Nippon Paint Team Reports Ultra‑Black Car Coating That Absorbs About 99.9% of Light
The formula uses a self‑assembled carbon‑black and carbon‑nanotube texture to trap light, but independent reflectance verification and longer durability testing are required before industry adoption.
Overview
- A Matter & Light paper from Nipsea Group’s R&D published on Monday, June 22, reports a waterborne composite paint that achieves roughly 99.9% visible‑light absorption by combining nanoscale carbon black with carbon nanotubes.
- The researchers say a milling process makes carbon black particles settle along nanotubes to form a textured, light‑trapping surface that flattens visual form and can be sprayed with standard automotive equipment.

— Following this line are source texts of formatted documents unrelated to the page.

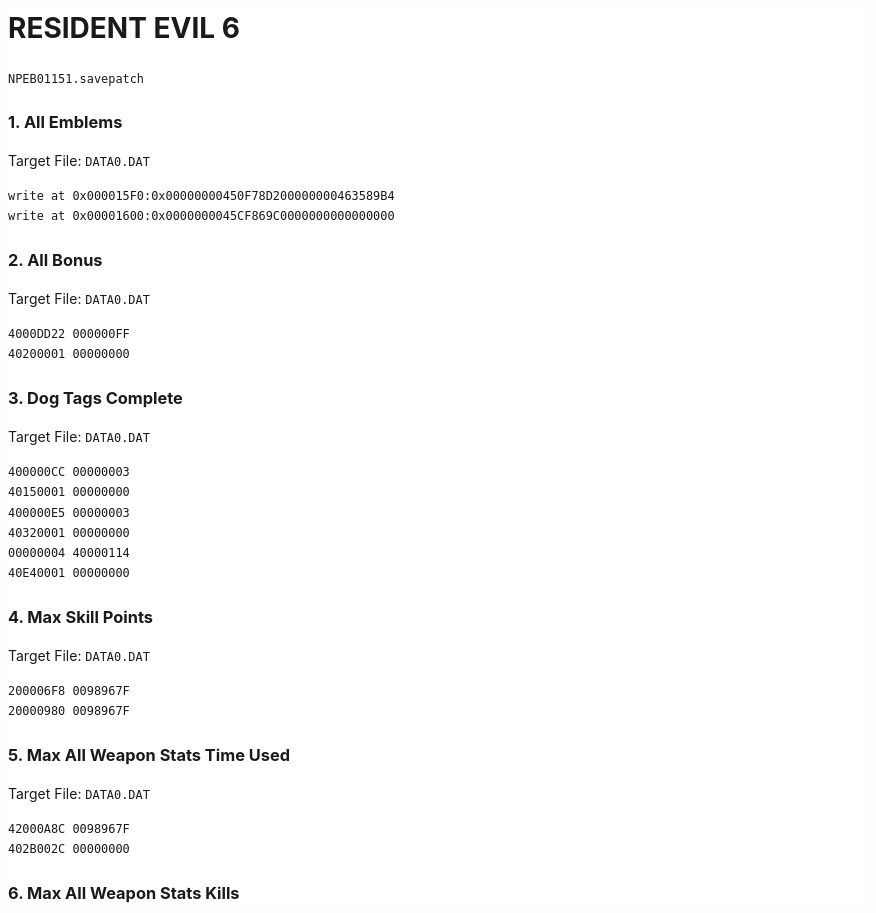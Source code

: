#  RESIDENT EVIL 6 

`NPEB01151.savepatch`

### 1. All Emblems

Target File: `DATA0.DAT`

```
write at 0x000015F0:0x00000000450F78D200000000463589B4
write at 0x00001600:0x0000000045CF869C0000000000000000
```

### 2. All Bonus

Target File: `DATA0.DAT`

```
4000DD22 000000FF
40200001 00000000
```

### 3. Dog Tags Complete

Target File: `DATA0.DAT`

```
400000CC 00000003
40150001 00000000
400000E5 00000003
40320001 00000000
00000004 40000114
40E40001 00000000
```

### 4. Max Skill Points

Target File: `DATA0.DAT`

```
200006F8 0098967F
20000980 0098967F
```

### 5. Max All Weapon Stats Time Used

Target File: `DATA0.DAT`

```
42000A8C 0098967F
402B002C 00000000
```

### 6. Max All Weapon Stats Kills
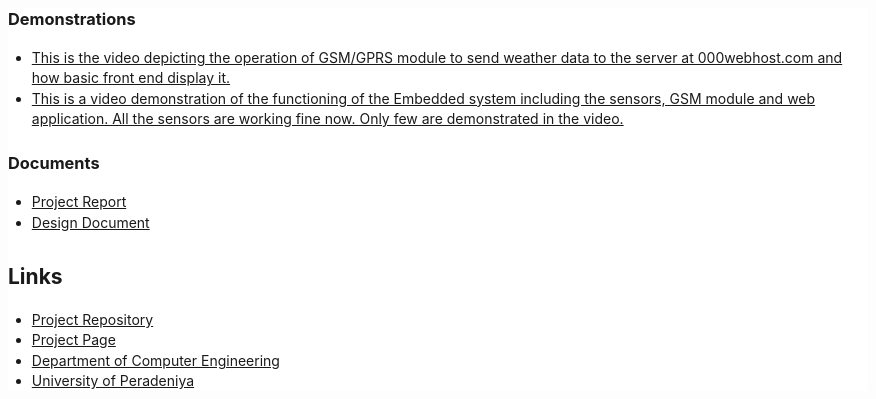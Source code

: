 ### Demonstrations  

  - [This is the video depicting the operation of GSM/GPRS module to send weather data to the server at 000webhost.com and how basic front end display it.](https://youtu.be/8j5CJ-U_rQU)  
  - [This is a video demonstration of the functioning of the Embedded system including the sensors, GSM module and web application. All the sensors are working fine now. Only few are demonstrated in the video.](https://youtu.be/Bitjx8XXnLc)  


### Documents  
  - [Project Report](data/documents/1.pdf)  
  - [Design Document](data/documents/2.pdf)


## Links

- <a href = "https://github.com/cepdnaclk/e14-3yp-Networked-and-Automated-Weather-Monitoring-and-Alerting-System" target = "_blank">Project Repository</a>
- <a href = "https://cepdnaclk.github.io/e14-3yp-Networked-and-Automated-Weather-Monitoring-and-Alerting-System/" target = "_blank">Project Page</a>
- <a href = "http://www.ce.pdn.ac.lk/" target = "_blank">Department of Computer Engineering</a>
- <a href = "https://eng.pdn.ac.lk/" target = "_blank">University of Peradeniya</a>


[//]: # (Please refer this to learn more about Markdown syntax)
[//]: # (https://github.com/adam-p/markdown-here/wiki/Markdown-Cheatsheet)


[comment]: # "This is the standard layout for the project, but you can clean this and use your own template"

- Lab panels passed initial automotive checks for high humidity, 10 days of water immersion, and elevated temperature without visible defects, but UV, scratch, rock‑chip and long‑term weathering tests remain outstanding.
- Measured four‑nines reflectance levels are technically hard to verify, so independent optical measurements are needed to corroborate the claimed ~99.9% absorption and compare it to Vantablack’s slightly lower reflectance.
- If validated at scale, the coating could let manufacturers offer extreme matte‑black aesthetics more easily than vertically aligned nanotube approaches, but commercial rollout depends on industrial process scaling and extended durability proof.